Considerando que a integração de TICs no ensino de forma proveitosa demanda tempo e disponibilidade (BUAHBENGH-ANDOH, 2012BUAHBENGH-ANDOH, C. Factors influencing teachers’ adoption and integration of information and communication technology into teaching: a review of the literature. International Journal of Education and Development using Information and Communication Technology, Bridgetown, v. 8, n. 1, p. 136-155, 2012.), os professores que apresentaram maior envolvimento com o planejamento e desenvolvimento das atividades oferecidas por meio da Constructore, de forma geral, foram aqueles que continuaram utilizando a ferramenta por maior período (P1, P2 e P3). Esses sujeitos foram aqueles que apontaram ter percebido maior participação dos alunos, e assim, tiveram maior êxito em atingir seus objetivos educacionais com o uso de TICs, percebendo mudanças qualitativas no processo de ensino-aprendizagem. É neste sentido que os aspectos pessoais demarcam as visões e atitudes desenvolvidas pelos docentes sobre a integração de TICs ao longo do tempo.

Assim, os professores P1, P2 e P3 relataram que utilizaram a Constructore para aprimorar estratégias de ensino-aprendizagem que já vinham planejando há certo tempo. Desta maneira, estes professores reforçaram que, ao integrar a ferramenta, precisaram repensar a dinâmica de ensino, de maneira a aproveitar o potencial de atividades presenciais e à distância.

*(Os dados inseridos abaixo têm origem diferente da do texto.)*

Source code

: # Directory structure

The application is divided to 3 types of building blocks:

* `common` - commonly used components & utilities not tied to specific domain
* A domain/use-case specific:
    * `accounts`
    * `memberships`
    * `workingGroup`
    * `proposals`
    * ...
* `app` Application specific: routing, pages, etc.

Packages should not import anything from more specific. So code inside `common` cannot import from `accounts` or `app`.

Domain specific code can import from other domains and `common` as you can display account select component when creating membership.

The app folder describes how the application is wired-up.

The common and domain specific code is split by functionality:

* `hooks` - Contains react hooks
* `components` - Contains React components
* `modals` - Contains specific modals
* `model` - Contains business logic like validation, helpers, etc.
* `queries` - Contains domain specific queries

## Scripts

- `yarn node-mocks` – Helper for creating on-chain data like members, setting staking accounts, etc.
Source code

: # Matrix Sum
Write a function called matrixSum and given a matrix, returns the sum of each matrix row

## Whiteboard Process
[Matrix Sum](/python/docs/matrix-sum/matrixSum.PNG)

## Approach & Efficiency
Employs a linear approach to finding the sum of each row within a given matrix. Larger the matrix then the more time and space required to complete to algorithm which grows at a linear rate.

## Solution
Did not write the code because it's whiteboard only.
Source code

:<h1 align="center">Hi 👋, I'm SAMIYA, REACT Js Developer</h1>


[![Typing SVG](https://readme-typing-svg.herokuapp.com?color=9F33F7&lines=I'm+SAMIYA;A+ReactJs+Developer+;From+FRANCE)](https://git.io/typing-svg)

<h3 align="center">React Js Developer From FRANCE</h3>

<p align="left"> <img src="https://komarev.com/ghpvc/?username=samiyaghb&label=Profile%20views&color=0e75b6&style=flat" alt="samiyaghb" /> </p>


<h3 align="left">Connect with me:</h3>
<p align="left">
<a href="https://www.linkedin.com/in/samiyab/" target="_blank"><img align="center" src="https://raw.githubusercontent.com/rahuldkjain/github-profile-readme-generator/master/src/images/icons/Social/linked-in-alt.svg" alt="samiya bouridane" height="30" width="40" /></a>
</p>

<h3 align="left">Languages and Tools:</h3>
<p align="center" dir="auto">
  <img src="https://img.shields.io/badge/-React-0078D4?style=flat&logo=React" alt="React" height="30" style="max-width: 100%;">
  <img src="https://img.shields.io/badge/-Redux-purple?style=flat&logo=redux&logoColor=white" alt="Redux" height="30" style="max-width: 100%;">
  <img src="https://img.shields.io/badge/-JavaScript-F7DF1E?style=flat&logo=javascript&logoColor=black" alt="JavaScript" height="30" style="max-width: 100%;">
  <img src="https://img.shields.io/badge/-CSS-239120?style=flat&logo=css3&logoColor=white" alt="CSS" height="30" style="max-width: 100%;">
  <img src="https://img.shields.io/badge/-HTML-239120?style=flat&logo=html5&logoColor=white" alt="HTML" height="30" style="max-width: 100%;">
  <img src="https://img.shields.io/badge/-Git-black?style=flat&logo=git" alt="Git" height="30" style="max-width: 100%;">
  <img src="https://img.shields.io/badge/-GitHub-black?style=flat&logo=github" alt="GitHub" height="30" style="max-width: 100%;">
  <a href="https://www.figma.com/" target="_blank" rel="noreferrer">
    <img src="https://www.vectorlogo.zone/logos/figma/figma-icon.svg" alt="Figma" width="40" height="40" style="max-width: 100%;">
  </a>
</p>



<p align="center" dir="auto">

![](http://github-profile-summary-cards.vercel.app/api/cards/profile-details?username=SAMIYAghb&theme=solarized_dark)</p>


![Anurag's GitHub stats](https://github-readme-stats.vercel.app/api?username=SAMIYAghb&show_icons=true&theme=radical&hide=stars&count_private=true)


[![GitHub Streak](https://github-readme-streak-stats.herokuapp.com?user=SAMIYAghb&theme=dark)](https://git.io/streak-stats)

Na verdade eu não tive muitas dificuldades [...]. Porque eu trabalho muito com a aprendizagem baseada em problemas, [...] e o que a gente tenta fazer com isso é trazer alguns problemas que o médico vive no dia a dia [...]. Eu já fazia isso, já utilizava essa estratégia, mas a Constructore me ajudou muito, para facilitar a discussão, ter mais um meio para os alunos entrarem em contato, como com o fórum de discussão. Deu para inserir alguns materiais também para servirem de base. E como a ferramenta é bem fácil de usar, eu só precisei adaptar as coisas para o ambiente. [P1 - uso continuado].

Estes professores visualizaram na Constructore recursos que os ajudariam a alcançar objetivos de ensino que já estavam delineados, e por isso, sua tentativa de promover melhorias no processo de ensino-aprendizagem obteve maior sucesso. Consequentemente, esses professores buscaram mais alternativas para superar os desafios e continuar o uso da ferramenta. A professora P1, por exemplo, indicou que teve a oportunidade de aprender a mediar discussões online por meio da prática com o uso do fórum; enquanto P2 mencionou algumas reclamações de alunos com relação ao uso da Constructore, destacando que precisou explicar claramente que tipo de atividade seria realizada por meio da ferramenta.

Muitas vezes eles pensam que é só pra pegar os slides, porque já devem ter tido outra experiência com um professor que usava pra disponibilizar as aulas. Aí eu falo: não! Prestem atenção que não é isso que vocês vão fazer, é realmente uma atividade. [P2 - uso continuado].

Os professores P7 e P8, classificados na categoria de uso pontual, demonstraram a intenção de implementar atividades de ensino dinâmicas, que utilizassem amplamente os recursos encontrados na Constructore. Entretanto, eles reconheceram que não planejaram a forma como a ferramenta seria integrada na disciplina, afirmando que isso pode ter contribuído para o desuso.

A disciplina não foi adaptada. Aí agora que você me fez essa pergunta, eu penso que talvez ela tivesse que ter sido adaptada, que talvez tivesse que ter sido reconstruída. Não sei até que medida isso não foi feito, e eu tenha falhado nisso. [P8 - uso pontual].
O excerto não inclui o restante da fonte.